A parallel plate capacitor of capacitance C is charged to a potential V and then disconnected with the battery. If separation between the plates is decreased by `50%` and the space between the plates is filled with a dielectric slab of dielectric constant `K=10`. then

To solve the problem step by step, we will analyze the situation of a parallel plate capacitor when the separation between the plates is decreased and a dielectric slab is introduced. ### Step 1: Understand the initial conditions The initial capacitance \( C \) of the capacitor is given by the formula: \[ C = \frac{K \epsilon_0 A}{D} \] where: - \( K \) is the dielectric constant (initially \( K = 1 \) since there is no dielectric), - \( \epsilon_0 \) is the permittivity of free space, - \( A \) is the area of the plates, - \( D \) is the separation between the plates. ### Step 2: Determine the charge on the capacitor When the capacitor is charged to a potential \( V \), the charge \( Q \) on the capacitor can be expressed as: \[ Q = C \cdot V \] Since the capacitor is disconnected from the battery, the charge \( Q \) remains constant. ### Step 3: Analyze the new conditions after decreasing the plate separation When the separation between the plates is decreased by 50%, the new separation \( D' \) is: \[ D' = \frac{D}{2} \] ### Step 4: Introduce the dielectric slab Now, we fill the space between the plates with a dielectric slab of dielectric constant \( K = 10 \).
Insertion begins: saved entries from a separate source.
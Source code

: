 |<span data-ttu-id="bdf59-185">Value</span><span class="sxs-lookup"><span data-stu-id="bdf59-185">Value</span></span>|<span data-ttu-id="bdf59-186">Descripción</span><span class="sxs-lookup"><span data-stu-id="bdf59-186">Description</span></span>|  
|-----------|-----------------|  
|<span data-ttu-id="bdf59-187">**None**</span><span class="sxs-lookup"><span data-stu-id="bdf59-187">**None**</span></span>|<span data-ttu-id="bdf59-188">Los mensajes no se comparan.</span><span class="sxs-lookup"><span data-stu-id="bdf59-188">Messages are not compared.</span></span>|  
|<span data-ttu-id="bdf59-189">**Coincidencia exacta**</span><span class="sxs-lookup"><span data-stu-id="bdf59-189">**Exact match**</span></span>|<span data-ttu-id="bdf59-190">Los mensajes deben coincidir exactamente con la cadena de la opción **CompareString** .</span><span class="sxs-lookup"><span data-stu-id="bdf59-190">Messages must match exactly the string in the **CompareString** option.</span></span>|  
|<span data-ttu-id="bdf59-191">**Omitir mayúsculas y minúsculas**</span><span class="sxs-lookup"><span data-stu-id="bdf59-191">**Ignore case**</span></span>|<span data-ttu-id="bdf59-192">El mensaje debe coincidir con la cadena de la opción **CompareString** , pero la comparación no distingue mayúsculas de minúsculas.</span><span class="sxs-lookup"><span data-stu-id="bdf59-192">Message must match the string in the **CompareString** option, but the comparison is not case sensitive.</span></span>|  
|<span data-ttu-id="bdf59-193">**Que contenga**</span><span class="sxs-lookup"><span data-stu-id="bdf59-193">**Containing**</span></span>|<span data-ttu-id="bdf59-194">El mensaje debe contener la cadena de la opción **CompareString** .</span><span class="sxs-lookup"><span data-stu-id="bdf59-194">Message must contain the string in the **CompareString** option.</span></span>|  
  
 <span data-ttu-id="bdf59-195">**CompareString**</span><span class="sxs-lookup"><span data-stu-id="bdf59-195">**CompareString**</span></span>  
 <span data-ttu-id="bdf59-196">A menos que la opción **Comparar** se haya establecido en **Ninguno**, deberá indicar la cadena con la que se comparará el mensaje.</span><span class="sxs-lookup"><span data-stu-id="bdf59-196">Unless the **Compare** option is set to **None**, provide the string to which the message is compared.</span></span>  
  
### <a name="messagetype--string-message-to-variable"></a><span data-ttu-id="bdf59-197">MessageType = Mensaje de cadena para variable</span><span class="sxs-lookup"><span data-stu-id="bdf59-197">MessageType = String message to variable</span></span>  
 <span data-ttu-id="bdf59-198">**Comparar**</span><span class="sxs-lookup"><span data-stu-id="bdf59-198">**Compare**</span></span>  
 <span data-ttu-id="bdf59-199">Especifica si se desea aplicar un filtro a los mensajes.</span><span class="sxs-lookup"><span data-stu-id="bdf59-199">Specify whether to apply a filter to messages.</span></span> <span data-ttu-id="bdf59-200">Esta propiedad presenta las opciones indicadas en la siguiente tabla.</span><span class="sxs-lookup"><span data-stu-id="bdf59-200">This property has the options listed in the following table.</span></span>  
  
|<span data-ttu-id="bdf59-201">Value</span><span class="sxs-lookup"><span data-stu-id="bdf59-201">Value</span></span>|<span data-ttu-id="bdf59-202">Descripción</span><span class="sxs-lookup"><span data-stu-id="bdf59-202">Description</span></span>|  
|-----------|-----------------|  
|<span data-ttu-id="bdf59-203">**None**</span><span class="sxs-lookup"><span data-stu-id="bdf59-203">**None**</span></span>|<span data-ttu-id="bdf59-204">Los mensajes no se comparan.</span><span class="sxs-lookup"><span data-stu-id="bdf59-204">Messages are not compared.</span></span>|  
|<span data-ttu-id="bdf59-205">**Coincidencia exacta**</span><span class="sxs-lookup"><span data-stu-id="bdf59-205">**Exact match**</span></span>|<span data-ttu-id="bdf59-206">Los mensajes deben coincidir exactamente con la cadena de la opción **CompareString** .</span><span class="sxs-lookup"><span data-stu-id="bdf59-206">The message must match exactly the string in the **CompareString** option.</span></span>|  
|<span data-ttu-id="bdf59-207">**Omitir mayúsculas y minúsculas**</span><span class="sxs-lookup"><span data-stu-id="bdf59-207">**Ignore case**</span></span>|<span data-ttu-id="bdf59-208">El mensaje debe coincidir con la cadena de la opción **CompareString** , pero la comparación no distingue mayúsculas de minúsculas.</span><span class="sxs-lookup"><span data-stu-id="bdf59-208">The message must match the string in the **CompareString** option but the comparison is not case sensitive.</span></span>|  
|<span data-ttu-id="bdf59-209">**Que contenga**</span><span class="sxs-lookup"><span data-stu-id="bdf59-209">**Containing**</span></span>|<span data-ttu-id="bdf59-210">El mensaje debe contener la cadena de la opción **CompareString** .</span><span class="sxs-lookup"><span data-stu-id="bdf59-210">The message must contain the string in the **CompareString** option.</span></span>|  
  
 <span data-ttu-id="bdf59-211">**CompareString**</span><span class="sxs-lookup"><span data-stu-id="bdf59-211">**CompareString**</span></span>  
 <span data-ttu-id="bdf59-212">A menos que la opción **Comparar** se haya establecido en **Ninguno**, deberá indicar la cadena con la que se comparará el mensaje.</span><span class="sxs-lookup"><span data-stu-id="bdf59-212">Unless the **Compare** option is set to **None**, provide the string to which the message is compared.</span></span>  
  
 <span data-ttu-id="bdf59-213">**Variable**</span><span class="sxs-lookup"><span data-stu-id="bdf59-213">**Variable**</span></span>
The new capacitance \( C' \) can be calculated as: \[ C' = \frac{K \epsilon_0 A}{D'} \] Substituting \( D' \): \[ C' = \frac{10 \epsilon_0 A}{\frac{D}{2}} = \frac{20 \epsilon_0 A}{D} \] ### Step 5: Relate the new capacitance to the initial capacitance Since the initial capacitance \( C \) was: \[ C = \frac{\epsilon_0 A}{D} \] We can express the new capacitance \( C' \) in terms of \( C \): \[ C' = 20 C \] ### Step 6: Calculate the new potential difference Since the charge \( Q \) remains constant, we can relate the new potential difference \( V' \) to the new capacitance: \[ Q = C' \cdot V' \implies V' = \frac{Q}{C'} \] Substituting \( Q = C \cdot V \) and \( C' = 20C \): \[ V' = \frac{C \cdot V}{20C} = \frac{V}{20} \] ### Step 7: Calculate the percentage decrease in potential The percentage decrease in potential can be calculated as: \[ \text{Percentage Decrease} = \frac{V - V'}{V} \times 100 \] Substituting \( V' = \frac{V}{20} \): \[ \text{Percentage Decrease} = \frac{V - \frac{V}{20}}{V} \times 100 = \frac{20V - V}{20V} \times 100 = \frac{19V}{20V} \times 100 = 95\% \] ### Conclusion Thus, the potential difference between the plates decreases by 95%.